The specifications for the formats that are part of ITU-T are freely available, but their implementation and usage is restricted by patents. This is why, for example, many web browsers cannot play H.265 video. For this reason, another popular set of formats is the VPx/AV1 line. This is a series of royalty-free standards, which is why they are, for example, supported in many web browsers. The most notable formats are VP8, VP9, and AV1, with AV1 being the most recent one. As an example, the average YouTube video provides VP9 and H.264 streams, with some videos also having AV1 streams.

There are various other coding formats (the other most notable ones being Theora, VC-1, and Apple ProRes, as well as raw formats like Y4M), but the formats listed above are the ones you're most likely to run into in the wild.

Note

Some of the specifications linked above (as well as some of those that will be linked further below), in particular the ISO specifications with no ITU-T analogue, are not available for free. However, you can find most of the important ones from other sources (albeit not always the latest version) with some clever googling.

Containers

If you've paid attention in the previous section, you might have picked up on the general theme I'm trying to get across:

Decoding Video is HARD.

And, even worse:

Accurately finding a given frame in a video is MUCH, MUCH, HARDER.
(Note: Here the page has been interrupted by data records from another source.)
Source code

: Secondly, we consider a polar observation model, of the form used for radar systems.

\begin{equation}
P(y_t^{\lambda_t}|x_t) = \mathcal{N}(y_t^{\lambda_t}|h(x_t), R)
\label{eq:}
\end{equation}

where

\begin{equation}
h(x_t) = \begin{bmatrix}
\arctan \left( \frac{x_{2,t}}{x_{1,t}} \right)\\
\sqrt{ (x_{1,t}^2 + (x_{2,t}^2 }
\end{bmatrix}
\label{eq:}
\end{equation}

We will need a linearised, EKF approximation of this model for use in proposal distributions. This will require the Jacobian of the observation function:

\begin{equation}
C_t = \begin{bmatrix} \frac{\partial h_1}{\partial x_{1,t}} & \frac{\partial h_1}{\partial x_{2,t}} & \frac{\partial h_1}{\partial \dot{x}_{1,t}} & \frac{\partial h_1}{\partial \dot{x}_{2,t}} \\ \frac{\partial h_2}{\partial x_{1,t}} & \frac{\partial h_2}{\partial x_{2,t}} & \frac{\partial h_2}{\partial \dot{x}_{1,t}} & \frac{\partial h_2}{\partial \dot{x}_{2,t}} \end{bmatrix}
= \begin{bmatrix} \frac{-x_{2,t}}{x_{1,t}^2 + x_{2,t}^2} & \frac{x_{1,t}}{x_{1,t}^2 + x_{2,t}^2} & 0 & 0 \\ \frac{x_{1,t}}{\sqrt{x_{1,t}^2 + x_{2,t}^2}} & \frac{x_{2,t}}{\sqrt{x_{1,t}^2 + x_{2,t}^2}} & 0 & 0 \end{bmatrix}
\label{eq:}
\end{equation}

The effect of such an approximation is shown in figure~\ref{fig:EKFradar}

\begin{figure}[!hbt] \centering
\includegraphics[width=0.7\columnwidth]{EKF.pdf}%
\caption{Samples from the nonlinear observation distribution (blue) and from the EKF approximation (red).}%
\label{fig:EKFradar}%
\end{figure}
Of course, there exist reference decoders and decoding libraries, and ffmpeg can decode pretty much every video format under the sun (right??), so you won't need to write a decoder from scratch. So then, what's the problem? Well, the point is that the entire architecture of modern video formats is built for the use case of starting to decode at the beginning of a video stream, and sequentially decoding from that point onwards, eventually outputting a sequence of pictures in presentation order. If you play back a video this way, everything works out nicely. Sure, there may be inter-frame dependencies and frame reordering or hidden frames, but your decoding library takes care of all of that, so all you need to do as a library user is pass in your file's data and receive the decoded frames. But if your goal is "I want to get the frame that shows at exactly 11.803 seconds into the video", things get difficult. If you ask a video editor to play a video in reverse they'll click a button in their editing software and press render. If you ask a video player developer to play a video in reverse they'll run off sobbing.

Now, admittedly I have been exaggerating a bit here. Of course, videos are not only indended to be played back from the very beginning. If they were, applications like live streams and digital television would be impossible. Video formats do contain methods to signal random access points, i.e. points in the video stream at which a decoder may start decoding and get sensible results. Alternatively, a decoder could just jump in at any point (provided that it at least knows where one picture ends and the next begins) and start decoding, not caring about the fact that the pictures reference unknown previous pictures. Usually, the decoder will recover after a few seconds and arrive at a point where all reference pictures are known.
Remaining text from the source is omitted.